Content warning: This article contains mentions of violent use of force by law enforcement. 




On Thursday, Aug. 25, at around 8:30 p.m., two Alcohol Law Enforcement agents arrested UNC junior Alexander Sumner, 20, on Franklin Street with what eyewitnesses described as unnecessary force.

The ALE agents charged Sumner with purchasing alcohol with a fake ID – as well as resisting, delaying and obstructing a law enforcement officer.  

Georgia Queen, a UNC sophomore, was walking to Bandido's when she heard screams for help. As she got closer, she said she saw that two large men were trying to arrest a person, so she began to take a video of the situation. 

"They were completely on top of him and they were telling him to stop resisting," Queen said. "He kept over and over asking what he was being arrested for."  

Jordan Walker, a UNC senior, and her friend Tess O'Neill also witnessed the incident. Walker said when they arrived, they saw the agents kneeling on Sumner.  

"I just don't know why they used so much force with him," O'Neill said. 

Echoing Queen, Walker said that Sumner kept saying that he did not know what he was being arrested for and that the agents had not read him his rights. 

"We couldn't tell if the people arresting him were actually officers or not because they wore plain clothes – they didn't have any uniforms on and we couldn't see any badges," Walker said.

As other people began to stop at the scene, Queen said an eyewitness called the Chapel Hill Police Department. Walker noted that many people walked past the arrest without acknowledging it. 

O'Neill said that once the situation began to de-escalate, she noticed that the group of witnesses was mainly composed of minorities.

"It was upsetting that all those people walked by and the only people in the crowd were basically all Black people and Asian people," she said. "If no one stopped, I don't know if things would have ended the same way."

When the CHPD arrived, Walker and Queen said the situation had de-escalated and the agents stopped touching Sumner, who was sitting handcuffed. 

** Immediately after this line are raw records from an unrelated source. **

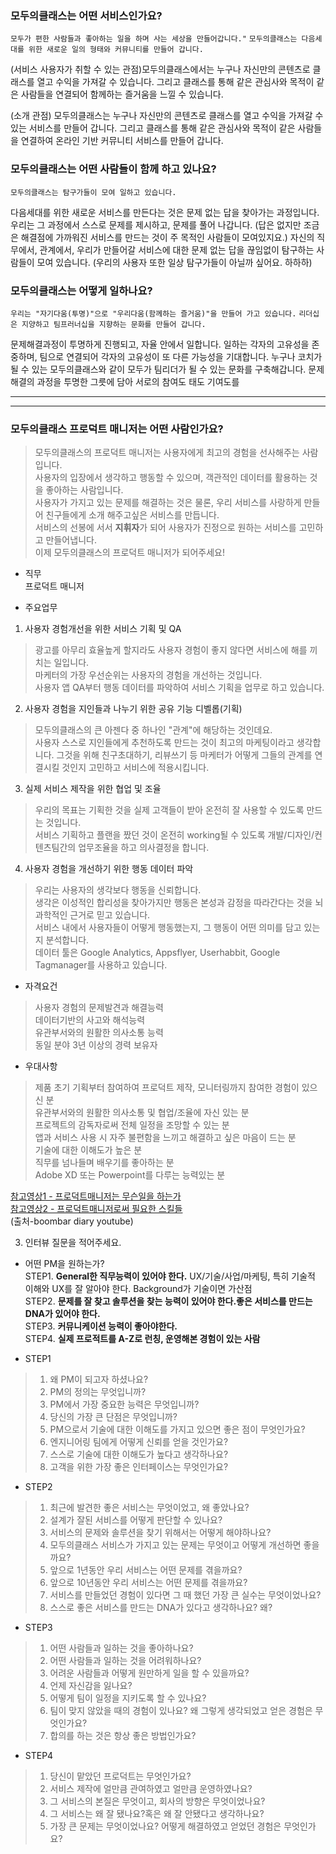 
### 모두의클래스는 어떤 서비스인가요? 

``모두가 편한 사람들과 좋아하는 일을 하며 사는 세상을 만들어갑니다."``
``모두의클래스는 다음세대를 위한 새로운 일의 형태와 커뮤니티를 만들어 갑니다.``

(서비스 사용자가 취할 수 있는 관점)모두의클래스에서는 누구나 자신만의 콘텐츠로 클래스를 열고 수익을 가져갈 수 있습니다. 
그리고 클래스를 통해 같은 관심사와 목적이 같은 사람들을 연결되어 함께하는 즐거움을 느낄 수 있습니다. 


(소개 관점) 모두의클래스는 누구나 자신만의 콘텐츠로 클래스를 열고 수익을 가져갈 수 있는 서비스를 만들어 갑니다. 그리고 클래스를 통해 같은 관심사와 목적이 같은 사람들을 연결하여 온라인 기반 커뮤니티 서비스를 만들어 갑니다. 




### 모두의클래스는 어떤 사람들이 함께 하고 있나요?

``모두의클래스는 탐구가들이 모여 일하고 있습니다.``

다음세대를 위한 새로운 서비스를 만든다는 것은 문제 없는 답을 찾아가는 과정입니다. 
우리는 그 과정에서 스스로 문제를 제시하고, 문제를 풀어 나갑니다. 
(답은 없지만 조금은 해결점에 가까워진 서비스를 만드는 것이 주 목적인 사람들이 모여있지요.)
자신의 직무에서, 관계에서, 우리가 만들어갈 서비스에 대한 문제 없는 답을 끊임없이 탐구하는 사람들이 모여 있습니다. 
(우리의 사용자 또한 일상 탐구가들이 아닐까 싶어요. 하하하)



### 모두의클래스는 어떻게 일하나요?

``우리는 "자기다움(투명)"으로 "우리다움(함께하는 즐거움)"을 만들어 가고 있습니다.``
``리더십은 지양하고 팀프러너십을 지향하는 문화를 만들어 갑니다.`` 

문제해결과정이 투명하게 진행되고, 자율 안에서 일합니다. 일하는 각자의 고유성을 존중하며, 팀으로 연결되어 각자의 고유성이 또 다른 가능성을 기대합니다. 누구나 코치가 될 수 있는 모두의클래스와 같이 모두가 팀리더가 될 수 있는 문화를 구축해갑니다. 문제해결의 과정을 투명한 그릇에 담아 서로의 참여도 태도 기여도를 


------------


------------------------------

### 모두의클래스 프로덕트 매니저는 어떤 사람인가요?

> 모두의클래스의 프로덕트 매니저는 사용자에게 최고의 경험을 선사해주는 사람입니다.  
> 사용자의 입장에서 생각하고 행동할 수 있으며, 객관적인 데이터를 활용하는 것을 좋아하는 사람입니다.  
> 사용자가 가지고 있는 문제를 해결하는 것은 물론, 우리 서비스를 사랑하게 만들어 친구들에게 소개 해주고싶은 서비스를 만듭니다.  
> 서비스의 선봉에 서서 **지휘자**가 되어 사용자가 진정으로 원하는 서비스를 고민하고 만들어냅니다.  
> 이제 모두의클래스의 프로덕트 매니저가 되어주세요!  

- 직무  
프로덕트 매니저 

   
- 주요업무  
 1. 사용자 경험개선을 위한 서비스 기획 및 QA  
 > 광고를 아무리 효율높게 할지라도 사용자 경험이 좋지 않다면 서비스에 해를 끼치는 일입니다.  
 마케터의 가장 우선순위는 사용자의 경험을 개선하는 것입니다.  
 사용자 앱 QA부터 행동 데이터를 파악하여 서비스 기획을 업무로 하고 있습니다.
 
 2. 사용자 경험을 지인들과 나누기 위한 공유 기능 디벨롭(기획)  
 > 모두의클래스의 큰 아젠다 중 하나인 "관계"에 해당하는 것인데요.  
 사용자 스스로 지인들에게 추천하도록 만드는 것이 최고의 마케팅이라고 생각합니다. 
 그것을 위해 친구초대하기, 리뷰쓰기 등 마케터가 어떻게 그들의 관계를 연결시킬 것인지 고민하고 서비스에 적용시킵니다.  
 
 3. 실제 서비스 제작을 위한 협업 및 조율  
 > 우리의 목표는 기획한 것을 실제 고객들이 받아 온전히 잘 사용할 수 있도록 만드는 것입니다.  
 서비스 기획하고 플랜을 짰던 것이 온전히 working될 수 있도록 개발/디자인/컨텐츠팀간의 업무조율을 하고 의사결정을 합니다.
  
 4. 사용자 경험을 개선하기 위한 행동 데이터 파악  
 > 우리는 사용자의 생각보다 행동을 신뢰합니다.  
 생각은 이성적인 합리성을 찾아가지만 행동은 본성과 감정을 따라간다는 것을 뇌과학적인 근거로 믿고 있습니다.  
 서비스 내에서 사용자들이 어떻게 행동했는지, 그 행동이 어떤 의미를 담고 있는지 분석합니다.    
 데이터 툴은 Google Analytics, Appsflyer, Userhabbit, Google Tagmanager를 사용하고 있습니다.  
 
- 자격요건  
> 사용자 경험의 문제발견과 해결능력  
데이터기반의 사고와 해석능력  
유관부서와의 원활한 의사소통 능력  
동일 분야 3년 이상의 경력 보유자  

- 우대사항
>  제품 초기 기획부터 참여하여 프로덕트 제작, 모니터링까지 참여한 경험이 있으신 분  
유관부서와의 원활한 의사소통 및 협업/조율에 자신 있는 분  
프로젝트의 감독자로써 전체 일정을 조망할 수 있는 분  
앱과 서비스 사용 시 자주 불편함을 느끼고 해결하고 싶은 마음이 드는 분  
기술에 대한 이해도가 높은 분  
직무를 넘나들며 배우기를 좋아하는 분  
Adobe XD 또는 Powerpoint를 다루는 능력있는 분  

[참고영상1 - 프로덕트매니저는 무슨일을 하는가](https://www.youtube.com/watch?v=1XlV1AJbXI8)  
[참고영상2 - 프로덕트매니저로써 필요한 스킬들](https://www.youtube.com/watch?v=YZhI76HnBHM)  
(출처-boombar diary youtube)

3. 인터뷰 질문을 적어주세요.  
- 어떤 PM을 원하는가?  
 STEP1. **General한 직무능력이 있어야 한다.** UX/기술/사업/마케팅, 특히 기술적 이해와 UX를 잘 알아야 한다. Background가 기술이면 가산점  
 STEP2. **문제를 잘 찾고 솔루션을 찾는 능력이 있어야 한다.좋은 서비스를 만드는 DNA가 있어야 한다.**  
 STEP3. **커뮤니케이션 능력이 좋아야한다.**  
 STEP4. **실제 프로적트를 A-Z로 런칭, 운영해본 경험이 있는 사람**  

 - STEP1
  > 1. 왜 PM이 되고자 하셨나요?
  > 1. PM의 정의는 무엇입니까?
  > 1. PM에서 가장 중요한 능력은 무엇입니까?
  > 1. 당신의 가장 큰 단점은 무엇입니까?
  > 1. PM으로서 기술에 대한 이해도를 가지고 있으면 좋은 점이 무엇인가요?
  > 1. 엔지니어링 팀에게 어떻게 신뢰를 얻을 것인가요?
  > 1. 스스로 기술에 대한 이해도가 높다고 생각하나요?
  > 1. 고객을 위한 가장 좋은 인터페이스는 무엇인가요?
  
 - STEP2
  > 1. 최근에 발견한 좋은 서비스는 무엇이었고, 왜 좋았나요?
  > 1. 설계가 잘된 서비스를 어떻게 판단할 수 있나요?
  > 1. 서비스의 문제와 솔루션을 찾기 위해서는 어떻게 해야하나요?
  > 1. 모두의클래스 서비스가 가지고 있는 문제는 무엇이고 어떻게 개선하면 좋을까요?
  > 1. 앞으로 1년동안 우리 서비스는 어떤 문제를 겪을까요?
  > 1. 앞으로 10년동안 우리 서비스는 어떤 문제를 겪을까요?
  > 1. 서비스를 만들었던 경험이 있다면 그 때 했던 가장 큰 실수는 무엇이었나요?
  > 1. 스스로 좋은 서비스를 만드는 DNA가 있다고 생각하나요? 왜?
  
 - STEP3
  > 1. 어떤 사람들과 일하는 것을 좋아하나요?
  > 1. 어떤 사람들과 일하는 것을 어려워하나요?
  > 1. 어려운 사람들과 어떻게 원만하게 일을 할 수 있을까요?
  > 1. 언제 자신감을 잃나요?
  > 1. 어떻게 팀이 일정을 지키도록 할 수 있나요?
  > 1. 팀이 맞지 않았을 때의 경험이 있나요? 왜 그렇게 생각되었고 얻은 경험은 무엇인가요?
  > 1. 합의를 하는 것은 항상 좋은 방법인가요?
 
 - STEP4
  > 1. 당신이 맡았던 프로덕트는 무엇인가요?
  > 1. 서비스 제작에 얼만큼 관여하였고 얼만큼 운영하였나요?
  > 1. 그 서비스의 본질은 무엇이고, 회사의 방향은 무엇이었나요?
  > 1. 그 서비스는 왜 잘 됐나요?혹은 왜 잘 안됐다고 생각하나요?
  > 1. 가장 큰 문제는 무엇이었나요? 어떻게 해결하였고 얻었던 경험은 무엇인가요?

Walker explained that the police officer spoke with the ALE officers and the eyewitnesses at the scene. 

"I felt like there wasn't anything, at that moment, that I could do but stand there in case it got worse than it was," Queen said. 

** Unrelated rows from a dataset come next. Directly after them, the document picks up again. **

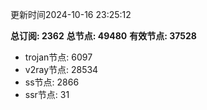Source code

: 更新时间2024-10-16 23:25:12

**总订阅: 2362**
**总节点: 49480**
**有效节点: 37528**
- trojan节点: 6097
- v2ray节点: 28534
- ss节点: 2866
- ssr节点: 31

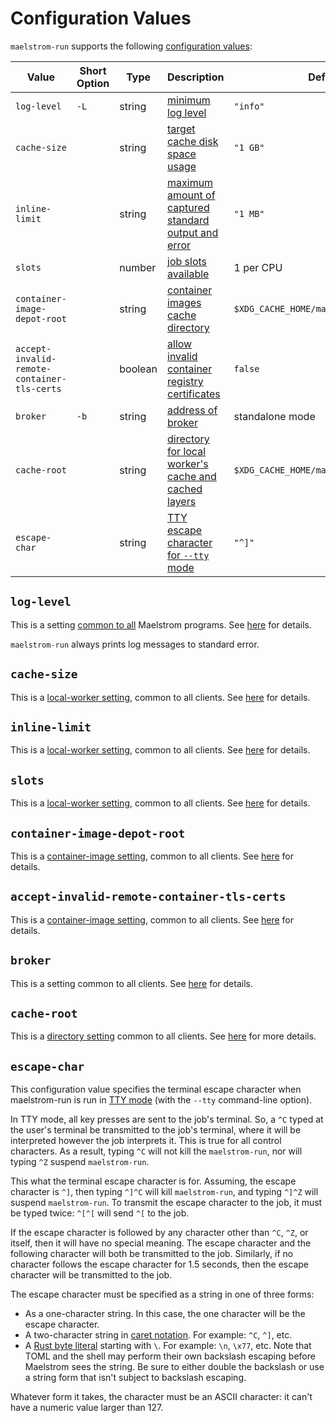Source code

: # Configuration Values

`maelstrom-run` supports the following [configuration values](../config.md):

Value                                                                  | Short Option | Type    | Description                                                                                 | Default
-----------------------------------------------------------------------|--------------|---------|---------------------------------------------------------------------------------------------|----------------
<span style="white-space: nowrap;">`log-level`</span>                  | `-L`         | string  | [minimum log level](#log-level)                                                             | `"info"`
<span style="white-space: nowrap;">`cache-size`</span>                 |              | string  | [target cache disk space usage](#cache-size)                                                | `"1 GB"`
<span style="white-space: nowrap;">`inline-limit`</span>               |              | string  | [maximum amount of captured standard output and error](#inline-limit)                       | `"1 MB"`
<span style="white-space: nowrap;">`slots`</span>                      |              | number  | [job slots available](#slots)                                                               | 1 per CPU
<span style="white-space: nowrap;">`container-image-depot-root`</span> |              | string  | [container images cache directory](#container-image-depot-root)                             | `$XDG_CACHE_HOME/maelstrom/containers`
`accept-invalid-remote-container-tls-certs`                            |              | boolean | [allow invalid container registry certificates](#accept-invalid-remote-container-tls-certs) | `false`
<span style="white-space: nowrap;">`broker`</span>                     | `-b`         | string  | [address of broker](#broker)                                                                | standalone mode
<span style="white-space: nowrap;">`cache-root`</span>                 |              | string  | [directory for local worker's cache and cached layers](#cache-root)                         | `$XDG_CACHE_HOME/maelstrom/run`
<span style="white-space: nowrap;">`escape-char`</span>                |              | string  | [TTY escape character for `--tty` mode](#escape-char)                                       | `"^]"`

## `log-level`

This is a setting [common to all](../common-config.md) Maelstrom programs.
See [here](../common-config.md#log-level) for details.

`maelstrom-run` always prints log messages to standard error.

## `cache-size`

This is a [local-worker setting](../local-worker.md), common to all clients. See [here](../local-worker.md#cache-size) for details.

## `inline-limit`

This is a [local-worker setting](../local-worker.md), common to all clients. See [here](../local-worker.md#inline-limit) for details.

## `slots`

This is a [local-worker setting](../local-worker.md), common to all clients. See [here](../local-worker.md#slots) for details.

## `container-image-depot-root`

This is a [container-image setting](../container-images.md), common to all clients. See [here](../container-images.md#container-image-depot-root) for details.

## `accept-invalid-remote-container-tls-certs`

This is a [container-image setting](../container-images.md), common to all clients. See [here](../container-images.md#accept-invalid-remote-container-tls-certs) for details.

## `broker`

This is a setting common to all clients. See [here](../specifying-broker.md) for details.

## `cache-root`

This is a [directory setting](../dirs.md) common to all clients. See [here](../dirs.md#cache-dir) for more details.

## `escape-char`

This configuration value specifies the terminal escape character when
maelstrom-run is run in [TTY mode](../run.md#tty-mode) (with the `--tty`
command-line option).

In TTY mode, all key presses are sent to the job's terminal. So, a `^C` typed
at the user's terminal be transmitted to the job's terminal, where it will be
interpreted however the job interprets it. This is true for all control
characters. As a result, typing `^C` will not kill the `maelstrom-run`, nor
will typing `^Z` suspend `maelstrom-run`.

This what the terminal escape character is for. Assuming, the escape character
is `^]`, then typing `^]^C` will kill `maelstrom-run`, and typing `^]^Z` will
suspend `maelstrom-run`. To transmit the escape character to the job, it must
be typed twice: `^[^[` will send `^[` to the job.

If the escape character is followed by any character other than `^C`, `^Z`, or
itself, then it will have no special meaning. The escape character and the
following character will both be transmitted to the job. Similarly, if no
character follows the escape character for 1.5 seconds, then the escape
character will be transmitted to the job.

The escape character must be specified as a string in one of three forms:
  - As a one-character string. In this case, the one character will be
    the escape character.
  - A two-character string in [caret
    notation](https://en.wikipedia.org/wiki/Caret_notation). For example:
    `^C`, `^]`, etc.
  - A [Rust byte
    literal](https://doc.rust-lang.org/reference/tokens.html#byte-literals)
    starting with `\`. For example: `\n`, `\x77`, etc. Note that TOML and the
    shell may perform their own backslash escaping before Maelstrom sees
    the string. Be sure to either double the backslash or use a string form that
    isn't subject to backslash escaping.

Whatever form it takes, the character must be an ASCII character: it can't have
a numeric value larger than 127.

Walker and O'Neill remained at the scene until a few minutes after 9 p.m.

"As a Black woman, it's not surprising because you know that it happens everywhere, but you just don't expect it to happen on your campus – let alone right in front of you," Walker said.

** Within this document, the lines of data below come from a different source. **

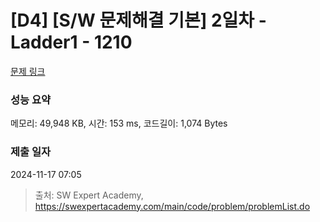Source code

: # [D4] [S/W 문제해결 기본] 2일차 - Ladder1 - 1210 

[문제 링크](https://swexpertacademy.com/main/code/problem/problemDetail.do?contestProbId=AV14ABYKADACFAYh) 

### 성능 요약

메모리: 49,948 KB, 시간: 153 ms, 코드길이: 1,074 Bytes

### 제출 일자

2024-11-17 07:05



> 출처: SW Expert Academy, https://swexpertacademy.com/main/code/problem/problemList.do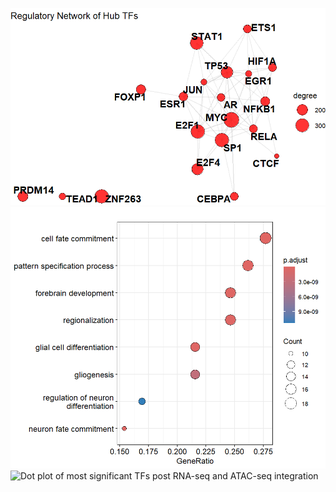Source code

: ![Regulatory network of top 20 TFs post DEG analysis](reg_network_of_hub_tfs.png)
![GO enrichment plot of enriched TFs post RNA-seq and ATAC-seq integration](GO_enrichment.png)
![Dot plot of most significant TFs post RNA-seq and ATAC-seq integration](Dot_plot_of_most_significant_tfs.png)
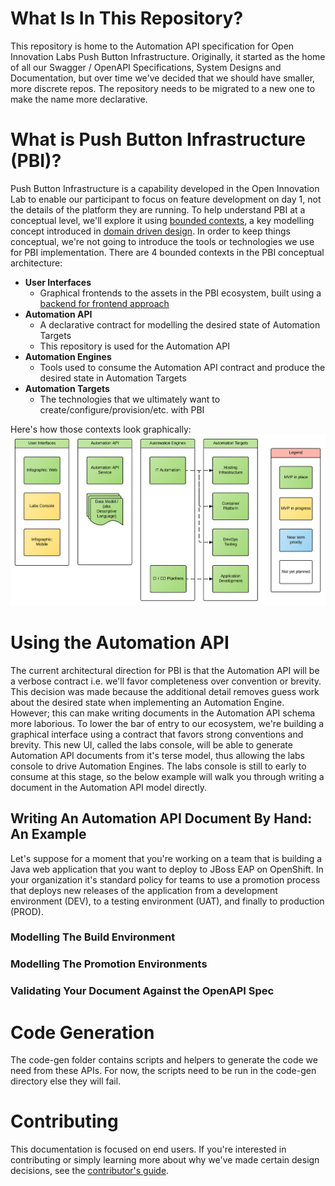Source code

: # What Is In This Repository?
This repository is home to the Automation API specification for Open Innovation Labs Push Button Infrastructure. Originally, it started as the home of all our Swagger / OpenAPI Specifications, System Designs and Documentation, but over time we've decided that we should have smaller, more discrete repos. The repository needs to be migrated to a new one to make the name more declarative.

# What is Push Button Infrastructure (PBI)?

Push Button Infrastructure is a capability developed in the Open Innovation Lab to enable our participant to focus on feature development on day 1, not the details of the platform they are running. To help understand PBI at a conceptual level, we'll explore it using [bounded contexts](http://martinfowler.com/bliki/BoundedContext.html), a key modelling concept introduced in [domain driven design](https://www.amazon.com/Domain-Driven-Design-Tackling-Complexity-Software/dp/0321125215). In order to keep things conceptual, we're not going to introduce the tools or technologies we use for PBI implementation. There are 4 bounded contexts in the PBI conceptual architecture:

* **User Interfaces**
  * Graphical frontends to the assets in the PBI ecosystem, built using a [backend for frontend approach](https://www.thoughtworks.com/insights/blog/bff-soundcloud)
* **Automation API**
   * A declarative contract for modelling the desired state of Automation Targets
   * This repository is used for the Automation API
* **Automation Engines**
   * Tools used to consume the Automation API contract and produce the desired state in Automation Targets
* **Automation Targets**
  * The technologies that we ultimately want to create/configure/provision/etc. with PBI


Here's how those contexts look graphically:
![alt text](images/PBI_Conceptual.png "PBI Conceptual Architecture")


# Using the Automation API

The current architectural direction for PBI is that the Automation API will be a verbose contract i.e. we'll favor completeness over convention or brevity. This decision was made because the additional detail removes guess work about the desired state when implementing an Automation Engine. However; this can make writing documents in the Automation API schema more laborious. To lower the bar of entry to our ecosystem, we're building a graphical interface using a contract that favors strong conventions and brevity. This new UI, called the labs console, will be able to generate Automation API documents from it's terse model, thus allowing the labs console to drive Automation Engines. The labs console is still to early to consume at this stage, so the below example will walk you through writing a document in the Automation API model directly.

## Writing An Automation API Document By Hand: An Example

Let's suppose for a moment that you're working on a team that is building a Java web application that you want to deploy to JBoss EAP on OpenShift. In your organization it's standard policy for teams to use a promotion process that deploys new releases of the application from a development environment (DEV), to a testing environment (UAT), and finally to production (PROD). 

### Modelling The Build Environment

### Modelling The Promotion Environments

### Validating Your Document Against the OpenAPI Spec

# Code Generation
The code-gen folder contains scripts and helpers to generate the code we need from these APIs. For now, the scripts need to be run in the code-gen directory else they will fail.

# Contributing
This documentation is focused on end users. If you're interested in contributing or simply learning more about why we've made certain design decisions, see the [contributor's guide](CONTRIBUTING.md).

Walker posted an image of the arrest on her Instagram story with captions detailing what she witnessed. The image began to be reposted across social media, as UNC students and community members expressed outrage at Sumner’s treatment. 

As more people became aware of the arrest, some linked complaint forms to both the ALE and CHPD on their social media.   

According to an email statement from the ALE, Sumner "refused to stop or comply with any instructions given by ALE and pulled away from agents multiple times. Due to Sumner’s continued resistance, the agents notified Sumner he was under arrest and placed him on the ground in order to apply handcuffs."

Erin Bean, the ALE public information officer, said in the statement that the use of force will be reviewed by "supervision and a use of force review board."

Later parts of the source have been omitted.